Closed JVAQUEROM closed 2 years ago

JVAQUEROM commented 3 years ago

Not sure if this should be here or in the Nvim-R github repo. But anyway, I am moving from RStudio to vim. In Rstudio is very typical to use citr package for citations. Turns out zotcite and citr do not assign the same labels to the citations, and also zotcite do not seem to add to the bib file any entry. So it is difficult to move from one to another or edit an already started in Rstudio Rmd file.

I just wanted to warn about this, see if something can be done, or any tips for "newbies" coming to vim from Rstudio.

Thank you!

jalvesaq commented 3 years ago

I'm sorry, but I think the two systems are not compatible. The zotref filter inserts the citations in the Yaml header of the (R)Markdown file before passing it to pandoc-citeproc. Zotcite gets the references directly from Zotero's database, so Zotero doesn't need to be open and no plugin has to be installed in Zotero. In the Markdown document being edited, these keys have two parts: the first one is Zotero's default internal key; the other is Author_Year. The zotref filter deletes the Author_Year part of the key before passing the document to pandoc-citeproc. No bib file is created in the process.

If you want to use Zotcite, I guess you have two options:

  1. Use zotcite only for new projects.
  2. Delete the bib file from the directory, delete the 'bibliography' field from the Markdown document header, then, manually replace existing keys using Zotcites omnicompletion.
JVAQUEROM commented 3 years ago

Ok, thank you for the information. However, I still have one doubt.

When using Nvim-R and zotcite for academic writing, one typically have to upload "latex sources" (meaning, bib file included) to the journal. How do you accomplish that?

Thank you.

jalvesaq commented 3 years ago

I switched from LaTeX to Markdown because I have the opposite problem. The journals in the social sciences usually don't accept LaTeX, and I have to convert the paper into Word format (they don't accept LibreOffice documents either). I don't write formulas in my papers, so I really don't need LaTeX for academic writing, and it's easy to convert from Markdown into Word than from LaTeX into Word.

JVAQUEROM commented 3 years ago

Ok, thank you, I guess this is a no-go then...If there is any recommendation to other VIM plugins for dealing with markdown citations I would be appreciate it. In any case, I guess the issue can be closed.

Thank you for your time and effort!! I think your plugins are really great!
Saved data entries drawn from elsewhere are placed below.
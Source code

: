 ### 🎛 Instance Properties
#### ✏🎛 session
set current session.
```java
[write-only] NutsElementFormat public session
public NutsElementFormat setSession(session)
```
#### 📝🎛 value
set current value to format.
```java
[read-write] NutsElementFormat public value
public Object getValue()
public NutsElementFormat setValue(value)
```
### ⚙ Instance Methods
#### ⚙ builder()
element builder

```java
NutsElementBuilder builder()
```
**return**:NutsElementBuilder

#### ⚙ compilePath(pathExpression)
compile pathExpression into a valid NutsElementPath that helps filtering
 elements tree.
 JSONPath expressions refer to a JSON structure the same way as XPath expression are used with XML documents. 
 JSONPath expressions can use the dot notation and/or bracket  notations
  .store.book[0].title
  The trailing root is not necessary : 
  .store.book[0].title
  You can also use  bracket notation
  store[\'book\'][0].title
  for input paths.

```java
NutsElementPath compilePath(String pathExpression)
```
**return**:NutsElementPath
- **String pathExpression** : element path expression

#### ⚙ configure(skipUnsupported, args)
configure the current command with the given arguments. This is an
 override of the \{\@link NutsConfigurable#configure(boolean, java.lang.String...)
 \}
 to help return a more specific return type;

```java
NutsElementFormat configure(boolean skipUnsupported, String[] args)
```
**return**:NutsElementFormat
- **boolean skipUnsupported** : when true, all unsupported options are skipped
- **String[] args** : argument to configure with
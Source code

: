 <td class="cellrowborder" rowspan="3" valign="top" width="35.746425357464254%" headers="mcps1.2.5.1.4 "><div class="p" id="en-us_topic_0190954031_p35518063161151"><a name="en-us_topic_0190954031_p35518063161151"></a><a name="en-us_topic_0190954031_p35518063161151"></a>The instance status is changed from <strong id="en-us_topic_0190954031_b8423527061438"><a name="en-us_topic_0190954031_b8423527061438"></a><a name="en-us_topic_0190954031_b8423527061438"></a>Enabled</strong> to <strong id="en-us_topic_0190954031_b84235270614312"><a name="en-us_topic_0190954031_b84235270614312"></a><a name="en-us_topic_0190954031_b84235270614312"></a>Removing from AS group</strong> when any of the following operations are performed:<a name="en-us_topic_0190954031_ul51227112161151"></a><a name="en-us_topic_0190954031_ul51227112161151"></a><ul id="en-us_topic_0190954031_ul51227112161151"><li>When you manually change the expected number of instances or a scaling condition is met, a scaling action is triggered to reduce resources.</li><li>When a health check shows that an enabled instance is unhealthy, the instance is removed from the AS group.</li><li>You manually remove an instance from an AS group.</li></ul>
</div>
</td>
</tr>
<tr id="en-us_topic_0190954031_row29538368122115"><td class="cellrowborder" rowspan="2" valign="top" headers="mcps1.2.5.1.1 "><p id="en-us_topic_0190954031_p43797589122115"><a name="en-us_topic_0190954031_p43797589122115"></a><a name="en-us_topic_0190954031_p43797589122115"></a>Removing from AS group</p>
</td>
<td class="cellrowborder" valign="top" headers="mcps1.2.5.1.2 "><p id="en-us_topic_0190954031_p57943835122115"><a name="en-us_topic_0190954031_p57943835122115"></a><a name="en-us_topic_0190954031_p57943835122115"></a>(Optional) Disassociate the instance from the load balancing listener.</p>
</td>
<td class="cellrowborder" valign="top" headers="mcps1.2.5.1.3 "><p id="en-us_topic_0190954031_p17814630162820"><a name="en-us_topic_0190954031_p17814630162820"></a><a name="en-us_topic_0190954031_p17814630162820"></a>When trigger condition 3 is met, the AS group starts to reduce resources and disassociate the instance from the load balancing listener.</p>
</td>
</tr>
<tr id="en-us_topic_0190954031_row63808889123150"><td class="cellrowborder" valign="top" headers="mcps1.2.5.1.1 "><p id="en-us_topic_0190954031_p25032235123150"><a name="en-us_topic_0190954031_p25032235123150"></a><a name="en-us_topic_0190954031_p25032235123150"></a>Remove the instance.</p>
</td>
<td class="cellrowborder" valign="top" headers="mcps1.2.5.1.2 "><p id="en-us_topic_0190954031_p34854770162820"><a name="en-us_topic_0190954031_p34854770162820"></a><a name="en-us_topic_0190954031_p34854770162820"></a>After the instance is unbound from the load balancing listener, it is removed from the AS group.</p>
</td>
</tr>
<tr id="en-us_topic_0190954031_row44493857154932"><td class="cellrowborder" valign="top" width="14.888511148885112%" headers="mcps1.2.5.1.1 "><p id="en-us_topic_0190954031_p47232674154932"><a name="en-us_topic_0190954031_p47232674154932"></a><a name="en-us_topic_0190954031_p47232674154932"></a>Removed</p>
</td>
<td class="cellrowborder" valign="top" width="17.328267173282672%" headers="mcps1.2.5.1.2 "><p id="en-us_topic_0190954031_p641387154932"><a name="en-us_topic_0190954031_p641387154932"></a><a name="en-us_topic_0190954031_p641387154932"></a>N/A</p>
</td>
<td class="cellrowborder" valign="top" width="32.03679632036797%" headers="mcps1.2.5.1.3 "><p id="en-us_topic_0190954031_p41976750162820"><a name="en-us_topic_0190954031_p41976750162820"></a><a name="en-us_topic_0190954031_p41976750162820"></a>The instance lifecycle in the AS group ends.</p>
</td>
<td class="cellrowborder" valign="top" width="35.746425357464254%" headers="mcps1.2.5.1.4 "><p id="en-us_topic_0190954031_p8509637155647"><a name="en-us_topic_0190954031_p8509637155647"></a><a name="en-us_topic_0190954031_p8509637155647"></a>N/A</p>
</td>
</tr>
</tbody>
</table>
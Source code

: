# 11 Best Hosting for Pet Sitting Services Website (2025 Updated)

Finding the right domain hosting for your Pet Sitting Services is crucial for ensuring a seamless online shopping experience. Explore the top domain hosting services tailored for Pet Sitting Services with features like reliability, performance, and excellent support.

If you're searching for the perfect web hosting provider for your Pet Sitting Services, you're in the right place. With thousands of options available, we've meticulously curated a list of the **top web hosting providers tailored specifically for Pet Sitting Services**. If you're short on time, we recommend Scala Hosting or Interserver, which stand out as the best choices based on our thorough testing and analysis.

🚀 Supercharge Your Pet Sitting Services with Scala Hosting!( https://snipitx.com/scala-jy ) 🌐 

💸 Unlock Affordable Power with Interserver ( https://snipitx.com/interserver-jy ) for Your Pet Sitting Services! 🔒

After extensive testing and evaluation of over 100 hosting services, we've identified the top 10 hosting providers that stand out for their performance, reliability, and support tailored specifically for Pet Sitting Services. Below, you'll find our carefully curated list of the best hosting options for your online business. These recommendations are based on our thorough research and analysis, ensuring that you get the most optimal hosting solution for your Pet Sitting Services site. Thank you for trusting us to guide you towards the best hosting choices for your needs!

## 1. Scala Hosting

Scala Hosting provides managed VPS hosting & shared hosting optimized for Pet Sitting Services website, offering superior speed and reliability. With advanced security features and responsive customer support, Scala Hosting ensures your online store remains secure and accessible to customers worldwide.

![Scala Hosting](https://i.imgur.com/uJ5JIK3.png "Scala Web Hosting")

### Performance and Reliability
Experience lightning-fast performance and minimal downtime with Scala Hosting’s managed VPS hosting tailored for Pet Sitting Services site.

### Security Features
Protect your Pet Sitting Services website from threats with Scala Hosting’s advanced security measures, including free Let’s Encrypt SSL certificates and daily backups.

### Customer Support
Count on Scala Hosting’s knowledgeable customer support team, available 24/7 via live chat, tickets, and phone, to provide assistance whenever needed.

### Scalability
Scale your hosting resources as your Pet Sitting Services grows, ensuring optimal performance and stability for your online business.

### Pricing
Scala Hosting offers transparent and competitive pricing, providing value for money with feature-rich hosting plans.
jalvesaq commented 3 years ago

I've found this discussion on the topic: https://www.reddit.com/r/neovim/comments/l7s7yi/setting_up_vim_for_academic_writing_in_latex_and/gl8l2ky/

Please, report here the best solution that you find to help other LaTeX users.

JVAQUEROM commented 3 years ago

For the moment I am still using Rstudio while I look for an alternative that satisfies me. I will report when I get to it, thank you.

LibrEars commented 2 years ago

When using Quarto with zotcite a temporary example_zotcite.bib file is created during quarto preview. You could just copy this file and save it with a new name.

From :help zotcite: For Quarto documents, the "bibliography" field must be defined in its YAML header. You have to add the following fields to the YAML header of your Quarto documents to make both quarto preview and quarto render commands work (replace example_zotcite.bib with whatever name you want and adjust the zotref.py path):

 bibliography: example_zotcite.bib
 filters:
   - /path/to/zotcite/python3/zotref.py

To get the latex source also write the following into the YAML:

format:
  pdf:
    documentclass: scrartcl # Koma script document class
    keep-tex: true # latex source

The Koma script document class can be exchanged with a csl file to match a custom layout (see pdf-basics for drop in classes)

JVAQUEROM commented 2 years ago

Thank you for the tip! I never write back because in the end what I am doing is just exporting my tables and figures and then using LaTeX myself to write my documents. I use zotero automatic export to get a bib file to use with my LaTeX. For the moment it is the best workflow for me, but I should definitively check quarto sometime.

Regards!

jalvesaq commented 2 years ago

Thanks for the feedback! Your workflow might match the needs of other people. RStudio can complete references directly from Zotero when editing Quarto documents.